「東京23区で浸水リスクが低いエリアに住みたい」
「賃貸物件を探すとき、ハザードマップはどこまで確認すればいい?」
東京で部屋探しをする際、家賃や駅からの距離だけでなく、洪水や内水氾濫などの水害リスクが気になる方も多いのではないでしょうか。
東京23区はエリアによって地形が大きく異なるため、同じ区内でも浸水リスクには差があります。
そのため「○○区なら安全」と区単位で判断するのではなく、検討している物件の住所まで絞ってハザードマップを確認することが重要です。
この記事では、東京23区で比較的浸水リスクを避けやすいエリアの考え方や、部屋探しで確認したいハザードマップ、物件選びのポイントについて詳しく解説します。
目次
東京23区の浸水リスクはエリアによって異なる
東京23区で部屋を探す場合、まず知っておきたいのが「東京ならどこでも同じような浸水リスクがあるわけではない」ということです。

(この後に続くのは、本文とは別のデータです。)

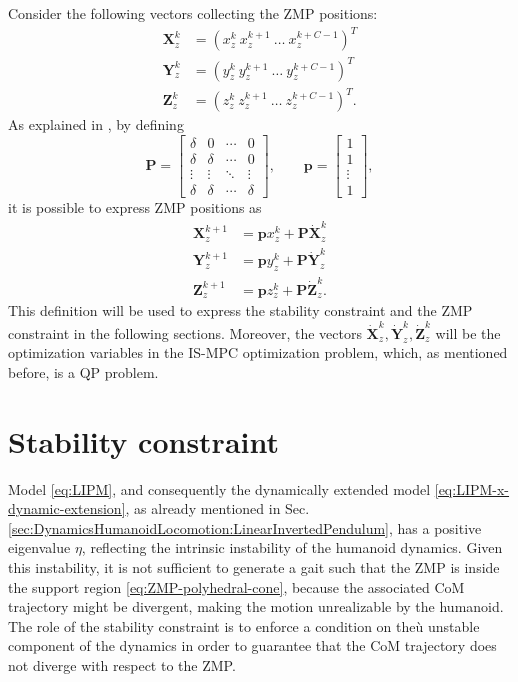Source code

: Consider the following vectors collecting the ZMP positions:
\begin{align}
    \label{eq:ZMP-positions-x-matrix}
    \bm{X}_z^k &= (x_z^k \ x_z^{k+1} \ \dots \ x_z^{k+C-1})^T \\
    \bm{Y}_z^k &= (y_z^k \ y_z^{k+1} \ \dots \ y_z^{k+C-1})^T \\
    \bm{Z}_z^k &= (z_z^k \ z_z^{k+1} \ \dots \ z_z^{k+C-1})^T.
\end{align}
As explained in \cite{Scianca2016ISMPC}, by defining
\begin{equation*}
    \bm{P} =
    \begin{bmatrix}
        \delta & 0 & \cdots & 0 \\
        \delta & \delta & \cdots & 0 \\
        \vdots & \vdots & \ddots & \vdots \\
        \delta & \delta & \cdots & \delta
    \end{bmatrix},
    \qquad
    \bm{p} =
    \begin{bmatrix}
        1 \\ 1 \\ \vdots \\ 1
    \end{bmatrix},
\end{equation*}
it is possible to express ZMP positions as
\begin{align*}
    \bm{X}_z^{k+1} &= \bm{p} x_z^k + \bm{P} \dot{\bm{X}}_z^k \\
    \bm{Y}_z^{k+1} &= \bm{p} y_z^k + \bm{P} \dot{\bm{Y}}_z^k \\
    \bm{Z}_z^{k+1} &= \bm{p} z_z^k + \bm{P} \dot{\bm{Z}}_z^k.
\end{align*}
This definition will be used to express the stability constraint and the
ZMP constraint in the following sections. Moreover, the vectors $\dot{\bm{X}}_z^k,
\dot{\bm{Y}}_z^k, \dot{\bm{Z}}_z^k$ will be the optimization variables in the 
IS-MPC optimization problem, which, as mentioned before, is a QP problem.

\section{Stability constraint}
Model \eqref{eq:LIPM}, and consequently the dynamically extended model
\eqref{eq:LIPM-x-dynamic-extension}, as already mentioned in Sec.
\ref{sec:DynamicsHumanoidLocomotion:LinearInvertedPendulum}, has a positive
eigenvalue $\eta$, reflecting the intrinsic instability of the humanoid dynamics.
Given this instability, it is not sufficient to generate a gait such that
the ZMP is inside the support region \eqref{eq:ZMP-polyhedral-cone},
because the associated CoM trajectory might be divergent,
making the motion unrealizable by the humanoid.
The role of the stability constraint is to enforce a condition on theù
unstable component of the dynamics in order to guarantee that the CoM
trajectory does not diverge with respect to the ZMP.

河川との距離や土地の高さ、周辺の地形などによって、水害が発生した場合の影響は変わります。
さらに、水害といっても「洪水」「内水氾濫」「高潮」など原因は一つではありません。
東京都も、災害の種類によって被害想定が異なるため、それぞれのハザードマップを確認するよう案内しています。
洪水とは
洪水とは、大雨などによって河川の水位が上昇し、堤防を越えたり決壊したりすることで水が周辺地域へ流れ込む災害です。

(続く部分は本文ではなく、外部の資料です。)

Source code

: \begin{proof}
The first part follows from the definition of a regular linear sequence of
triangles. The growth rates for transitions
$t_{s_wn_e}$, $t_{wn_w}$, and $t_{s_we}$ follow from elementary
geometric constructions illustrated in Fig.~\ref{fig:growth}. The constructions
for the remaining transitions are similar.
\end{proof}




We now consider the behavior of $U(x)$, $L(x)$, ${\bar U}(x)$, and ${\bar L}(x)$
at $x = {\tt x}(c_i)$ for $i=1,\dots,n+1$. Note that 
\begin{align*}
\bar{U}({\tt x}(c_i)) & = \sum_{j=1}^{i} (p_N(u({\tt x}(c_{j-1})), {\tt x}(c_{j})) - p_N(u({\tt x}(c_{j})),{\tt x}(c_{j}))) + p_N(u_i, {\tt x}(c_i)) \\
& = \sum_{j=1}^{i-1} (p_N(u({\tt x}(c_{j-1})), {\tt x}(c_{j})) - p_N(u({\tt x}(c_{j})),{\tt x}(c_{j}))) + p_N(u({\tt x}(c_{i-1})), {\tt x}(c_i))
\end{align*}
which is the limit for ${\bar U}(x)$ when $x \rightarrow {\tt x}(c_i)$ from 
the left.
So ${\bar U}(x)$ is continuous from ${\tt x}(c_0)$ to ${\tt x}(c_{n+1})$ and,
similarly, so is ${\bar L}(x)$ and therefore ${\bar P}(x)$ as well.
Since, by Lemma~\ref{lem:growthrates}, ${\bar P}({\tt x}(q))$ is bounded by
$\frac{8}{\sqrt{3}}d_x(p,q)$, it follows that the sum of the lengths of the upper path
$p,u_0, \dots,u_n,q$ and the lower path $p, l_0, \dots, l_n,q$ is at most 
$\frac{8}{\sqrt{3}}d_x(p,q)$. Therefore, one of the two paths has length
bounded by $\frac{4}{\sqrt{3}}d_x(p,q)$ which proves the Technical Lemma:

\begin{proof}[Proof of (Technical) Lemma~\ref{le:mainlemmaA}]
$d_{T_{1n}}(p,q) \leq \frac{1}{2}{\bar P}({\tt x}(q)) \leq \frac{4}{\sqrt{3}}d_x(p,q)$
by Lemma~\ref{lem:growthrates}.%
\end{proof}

東京23区には荒川、多摩川、江戸川などの大きな河川があるため、河川周辺で物件を探す場合は洪水浸水想定区域を確認しておきましょう。
洪水ハザードマップでは、浸水が想定されるエリアだけでなく、想定浸水深や避難場所、避難経路なども確認できます。
内水氾濫とは
内水氾濫は、短時間に大量の雨が降り、下水道や排水施設で雨水を処理しきれなくなったときなどに発生する浸水です。
近くに大きな河川がないからといって、水害リスクがゼロになるわけではありません。
河川から離れた場所でも、周辺より低い土地などでは大雨による浸水が想定される場合があります。
高潮とは
高潮は、台風や低気圧などによって海面が通常より大きく上昇する現象です。
東京都が2024年12月に改定した高潮浸水想定区域図では、想定最大規模の高潮が発生した場合、東京23区のうち17区の一部で浸水が想定されています。

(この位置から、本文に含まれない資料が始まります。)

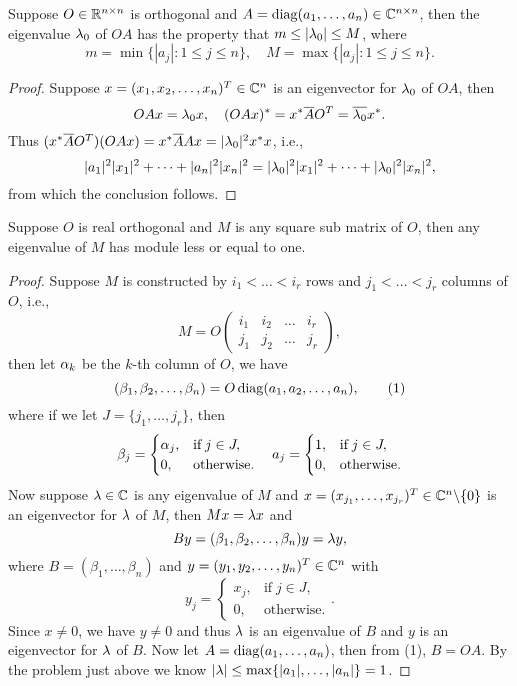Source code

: \begin{pro}%
	Suppose $O\in \mathbb{R}^{n\times n}$ is orthogonal and $A=\operatorname*{diag}(a_1,\dots,a_n)\in\mathbb{C}^{n\times n}$, then the eigenvalue $\lambda_0$ of $OA$ has the property that $m\leq |\lambda_0|\leq M$, where
	\[m=\min\{|a_j|\colon 1\leq j\leq n\},\quad M=\max\{|a_j|\colon 1\leq j\leq n\}.\]
\end{pro}
\begin{proof}
	Suppose $x=(x_1,x_2,\dots,x_n)^T\in \mathbb{C}^n$ is an eigenvector for $\lambda_0$ of $OA$, then 
	\[OAx=\lambda_0 x,\quad (OAx)^*=x^*\overline{A} O^T=\overline{\lambda_0} x^*.\]
	Thus $(x^*\overline{A} O^T)(OAx)=x^*\overline{A}Ax=|\lambda_0|^2x^*x$, i.e.,
	\[|a_1|^2|x_1|^2+\dots+|a_n|^2|x_n|^2=|\lambda_0|^2|x_1|^2+\dots+|\lambda_0|^2|x_n|^2,\]
	from which the conclusion follows.
\end{proof}

\begin{pro}%
	Suppose $O$ is real orthogonal and $M$ is any square sub matrix of $O$, then any eigenvalue of $M$ has module less or equal to one.
\end{pro}
\begin{proof}
	Suppose $M$ is constructed by $i_1<\dots<i_r$ rows and $j_1<\dots<j_r$ columns of $O$, i.e.,
	\[M=O\begin{pmatrix} i_1 &i_2 &\dots &i_r\\
	j_1 & j_2 & \dots & j_r\end{pmatrix},\]
	then let $\alpha_k$ be the $k$-th column of $O$, we have
	\[(\beta_1,\beta_2,\dots,\beta_n)=O\operatorname*{diag}(a_1,a_2,\dots,a_n),\tag{1}\]
	where if we let $J=\{j_1,\dots,j_r\}$, then 
	\[\beta_j=\begin{cases}
	\alpha_j,&\mbox{if}\;j\in J,\\
	0,&\mbox{otherwise}.\end{cases}\quad
	a_j=\begin{cases}
	1,&\mbox{if}\; j\in J,\\
	0,&\mbox{otherwise}.\end{cases}\] 
	Now suppose $\lambda\in \mathbb{C}$ is any eigenvalue of $M$ and $x=(x_{j_1},\dots,x_{j_r})^T\in \mathbb{C}^n\backslash\{0\}$ is an eigenvector for $\lambda$ of $M$, then $Mx=\lambda x$ and
	\[By=(\beta_1,\beta_2,\dots,\beta_n)y=\lambda y,\]
	where $B=(\beta_1,\dots,\beta_n)$ and $y=(y_1,y_2,\dots,y_n)^T\in \mathbb{C}^n$ with
	\[y_j=\begin{cases}
	x_j,&\mbox{if}\; j\in J,\\
	0,&\mbox{otherwise}.\end{cases}.\]
	Since $x\neq 0$, we have $y\neq 0$ and thus $\lambda$ is an eigenvalue of $B$ and $y$ is an eigenvector for $\lambda$ of $B$. Now let $A=\operatorname*{diag}(a_1,\dots,a_n)$, then from (1), $B=OA$. By the problem just above we know $|\lambda|\leq \max\{|a_1|,\dots,|a_n|\}=1$. 
\end{proof}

そのため東京湾に近いエリアで物件を探す場合は、洪水だけでなく高潮についても確認しておくことが大切です。
東京23区で浸水リスクが低いエリアを探す考え方
「東京23区で浸水リスクが低い場所はどこ?」と考えたとき、区名だけで判断するのはおすすめできません。
同じ区内でも高台と低地が存在することがあり、数百メートル移動するだけでハザードマップ上の想定が変わる場合もあるためです。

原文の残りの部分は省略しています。